Making soup is also a great way to clean out the refrigerator and use up leftovers. Cooked grains and vegetables can be simmered in broth with a few herbs and spices to make a quick and tasty meal. If the fridge is full of veggies that are far past their prime, most any vegetable – even carrot ends and onion skins – can be boiled for an hour or two in water, to make a low-sodium vegetable stock. An endless variety of soups can be created from ingredients that are probably already in the kitchen. To encourage other to get their stockpot out, I’ve listed some of my favorite soup and stew recipes below. All of these recipes are vegan, but they should be hearty enough for any hungry soup-eater. Serve with a green salad and some crusty bread for a complete meal.
Seitanic Beef Stew
Seitan is a Japanese food made from protein extracted from wheat flour. Also known as “wheatmeat,” it has a chewy “meaty” texture and can be seasoned to mimic different types of meat, or enjoyed in its traditional form, seasoned with soy sauce and ginger. It is available commercially at health food stores, or you can make your own. One batch of the Homemade Seitan from the Post Punk Kitchen website works perfectly in this recipe, and you can save the simmering broth for use in the stew.
1 pound of seitan
vegetable oil for frying
1 large onion, diced
2 large carrots, diced
2 stalks of celery, diced
3 medium potatoes, cubed
5 cups vegetable broth
1 teaspoon rosemary, crushed in fingers
2 bay leaves
1 ½ cups dry red wine
2-4 tablespoons flour (optional)
Chop the seitan into bite-sized pieces. Fry in about one tablespoon of oil over medium heat in a large soup pot until browned on most sides. Set aside.

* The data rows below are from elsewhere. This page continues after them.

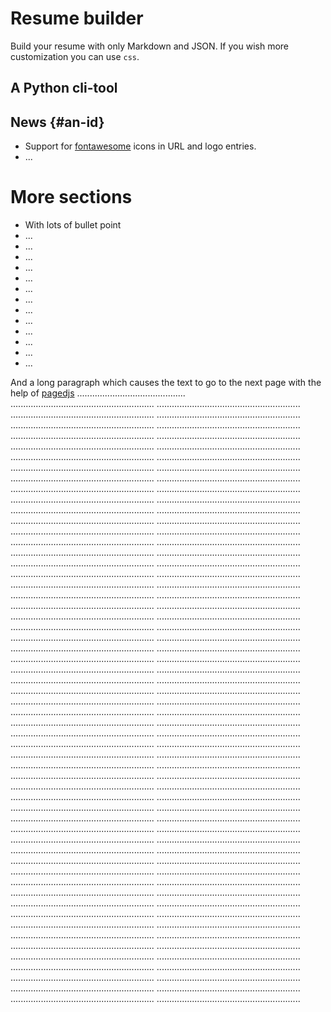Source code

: # Resume builder

Build your resume with only Markdown and JSON.
If you wish more customization you can use `css`.

## A Python cli-tool


## News {#an-id}

* Support for [fontawesome](https://fontawesome.com/) icons
  in URL and logo entries.
* ...

# More sections

* With lots of bullet point
* ...
* ...
* ...
* ...
* ...
* ...
* ...
* ...
* ...
* ...
* ...
* ...
* ...

And a long paragraph which causes the text to go to the next page with the help of [pagedjs](https://pagedjs.org/) ...........................................
.........................................................
.........................................................
.........................................................
.........................................................
.........................................................
.........................................................
.........................................................
.........................................................
.........................................................
.........................................................
.........................................................
.........................................................
.........................................................
.........................................................
.........................................................
.........................................................
.........................................................
.........................................................
.........................................................
.........................................................
.........................................................
.........................................................
.........................................................
.........................................................
.........................................................
.........................................................
.........................................................
.........................................................
.........................................................
.........................................................
.........................................................
.........................................................
.........................................................
.........................................................
.........................................................
.........................................................
.........................................................
.........................................................
.........................................................
.........................................................
.........................................................
.........................................................
.........................................................
.........................................................
.........................................................
.........................................................
.........................................................
.........................................................
.........................................................
.........................................................
.........................................................
.........................................................
.........................................................
.........................................................
.........................................................
.........................................................
.........................................................
.........................................................
.........................................................
.........................................................
.........................................................
.........................................................
.........................................................
.........................................................
.........................................................
.........................................................
.........................................................
.........................................................
.........................................................
.........................................................
.........................................................
.........................................................
.........................................................
.........................................................
.........................................................
.........................................................
.........................................................
.........................................................
.........................................................
.........................................................
.........................................................
.........................................................
.........................................................
.........................................................
.........................................................
.........................................................
.........................................................
.........................................................
.........................................................
.........................................................
.........................................................
.........................................................
.........................................................
.........................................................
.........................................................
.........................................................
.........................................................
.........................................................
.........................................................
.........................................................
.........................................................
.........................................................
.........................................................
.........................................................
.........................................................
.........................................................
.........................................................
.........................................................
.........................................................
.........................................................
.........................................................
.........................................................
.........................................................
.........................................................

In the pot, fry onions in one to two tablespoons of oil until it starts to brown. Add celery and carrot and sauté for three more minutes. Add potatoes, fried seitan, broth, wine, rosemary and bay leaves. Cover and let simmer for about 20 minutes, or until potatoes are soft. Add salt if necessary.
For a thicker stew, whisk two to four tablespoons of flour into ½ cup of water or broth and stir into soup. Let simmer five minutes longer. Eat with biscuits. Makes four to six servings.
Hot and Sour Soup
This soup is hot hot and spicy hot. The onions, garlic and red chili flakes should also help keep the sniffles away. Any kind of firm cubed tofu can be used – fried, baked or raw. Bonus points for using local tofu!
1 tablespoon oil
½ small cabbage, sliced thin
2 carrots, diced
2 stalks of celery, diced
1 15 oz. can of crushed tomatoes
6 cups water
½ block of firm tofu, cubed
¼ cup tamari or soy sauce
1/3 cup seasoned rice vinegar
1 teaspoon of red chili flakes
salt and fresh black pepper, to taste
In a large soup pot, sauté the onion in the oil over medium heat, until onion is soft and translucent.

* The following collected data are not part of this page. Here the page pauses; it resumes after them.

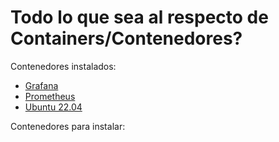 # Todo lo que sea al respecto de Containers/Contenedores?

Contenedores instalados:

* [Grafana](grafana.md)
* [Prometheus](prometheus.md)
* [Ubuntu 22.04](ubuntu-2204.md)

Contenedores para instalar:

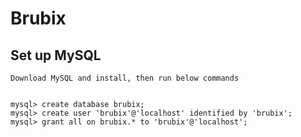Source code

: # Brubix

## Set up MySQL ##

    Download MySQL and install, then run below commands
         
    
    mysql> create database brubix;
    mysql> create user 'brubix'@'localhost' identified by 'brubix';
    mysql> grant all on brubix.* to 'brubix'@'localhost';    

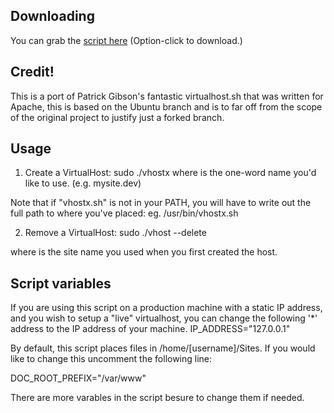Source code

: ## Downloading

You can grab the [script here](https://github.com/sanguis/vhostx/raw/master/vhostx.sh) (Option-click to download.)

## Credit!
This is a port of Patrick Gibson's fantastic virtualhost.sh that was written for Apache, this is based on the Ubuntu branch and is to far off from the scope of the original project to justify just a forked branch.

## Usage
1. Create a VirtualHost:
sudo ./vhostx <name>
where <name> is the one-word name you'd like to use. (e.g. mysite.dev)

Note that if "vhostx.sh" is not in your PATH, you will have to write
out the full path to where you've placed: eg. /usr/bin/vhostx.sh <name>

2. Remove a VirtualHost:
sudo ./vhost --delete <site>

where <site> is the site name you used when you first created the host.

## Script variables

If you are using this script on a production machine with a static IP address, and you wish to setup a "live" virtualhost, you can change the following '*' address to the IP address of your machine.
IP_ADDRESS="127.0.0.1"

By default, this script places files in /home/[username]/Sites. If you would like to change this uncomment the following line:

DOC_ROOT_PREFIX="/var/www"

There are more varables in the script besure to change them if needed.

Add remaining ingredients except for salt and pepper.
Cover and bring to a boil over high heat, then reduce heat to low and let simmer for about 20 minutes, or until the cabbage and carrots are soft.

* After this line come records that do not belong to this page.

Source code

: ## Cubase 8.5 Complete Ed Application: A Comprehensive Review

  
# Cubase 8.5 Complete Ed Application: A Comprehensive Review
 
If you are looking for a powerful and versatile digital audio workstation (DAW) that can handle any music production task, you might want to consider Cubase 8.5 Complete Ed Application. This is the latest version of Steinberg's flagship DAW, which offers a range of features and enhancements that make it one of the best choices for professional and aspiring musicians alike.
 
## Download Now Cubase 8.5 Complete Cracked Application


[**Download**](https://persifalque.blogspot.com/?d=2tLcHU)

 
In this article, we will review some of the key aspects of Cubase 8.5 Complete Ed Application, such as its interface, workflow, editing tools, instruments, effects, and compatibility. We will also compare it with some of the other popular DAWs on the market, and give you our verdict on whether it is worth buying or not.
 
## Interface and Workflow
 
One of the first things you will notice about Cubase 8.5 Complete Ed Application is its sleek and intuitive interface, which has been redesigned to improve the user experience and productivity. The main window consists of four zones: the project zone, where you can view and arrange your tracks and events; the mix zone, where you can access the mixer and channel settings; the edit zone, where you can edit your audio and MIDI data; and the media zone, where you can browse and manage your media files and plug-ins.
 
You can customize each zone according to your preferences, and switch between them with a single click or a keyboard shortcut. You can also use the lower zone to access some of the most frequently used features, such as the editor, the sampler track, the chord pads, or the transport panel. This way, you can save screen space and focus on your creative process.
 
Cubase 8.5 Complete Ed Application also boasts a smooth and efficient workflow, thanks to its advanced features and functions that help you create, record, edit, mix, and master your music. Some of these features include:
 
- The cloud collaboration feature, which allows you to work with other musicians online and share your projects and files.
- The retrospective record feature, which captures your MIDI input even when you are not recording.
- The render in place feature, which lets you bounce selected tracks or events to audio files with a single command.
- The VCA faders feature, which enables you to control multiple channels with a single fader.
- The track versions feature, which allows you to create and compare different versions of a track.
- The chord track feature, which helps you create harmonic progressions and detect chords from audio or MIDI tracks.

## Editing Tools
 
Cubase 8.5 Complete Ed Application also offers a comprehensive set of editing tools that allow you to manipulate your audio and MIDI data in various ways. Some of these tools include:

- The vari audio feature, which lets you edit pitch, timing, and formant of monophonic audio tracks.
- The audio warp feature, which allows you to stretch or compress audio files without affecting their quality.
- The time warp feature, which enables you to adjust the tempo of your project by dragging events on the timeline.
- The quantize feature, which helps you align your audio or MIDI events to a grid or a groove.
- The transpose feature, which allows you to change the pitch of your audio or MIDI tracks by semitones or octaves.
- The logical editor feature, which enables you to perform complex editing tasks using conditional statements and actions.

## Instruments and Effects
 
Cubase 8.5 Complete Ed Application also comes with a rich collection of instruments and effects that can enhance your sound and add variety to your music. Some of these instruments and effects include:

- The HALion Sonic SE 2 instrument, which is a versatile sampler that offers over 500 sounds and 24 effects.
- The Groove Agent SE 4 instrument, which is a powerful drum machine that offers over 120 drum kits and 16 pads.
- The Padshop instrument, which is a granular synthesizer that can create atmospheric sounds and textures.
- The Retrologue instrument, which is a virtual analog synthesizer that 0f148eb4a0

Add salt and a generous shake of fresh pepper to taste. Serves six.
McMurdo Carrot-Ginger Soup
This delicious soup has such amazing warming abilities that they serve it at the McMurdo Naval Base on Ross Island in Antarctica. It also has a cheerful bright orange color, which makes a nice contrast to gray weather.
1 tablespoons vegetable oil
½ large onion,
diced 2 tablespoons
minced 4 cups carrots, chopped
3 cups water
5 oz. coconut milk
3 tablespoons fresh lime juice
1 tablespoon brown sugar
½ teaspoon of red chili powder (optional)
salt, to taste
In a large pot, fry onion and ginger in oil over medium heat until onion is translucent. Add carrots and water and cover. Turn the heat up to high until it boils, then reduce heat to low. Simmer for about 20 minutes, or until carrots are soft. Purée using an immersion blender if available, or let cool and purée in batches in a food processor or blender. Return to the stove, over medium-low heat. Add coconut milk, lime juice, brown sugar and red chili powder. Taste and adjust salt as desired. Serve once the soup is hot, but avoid boiling. Makes six servings.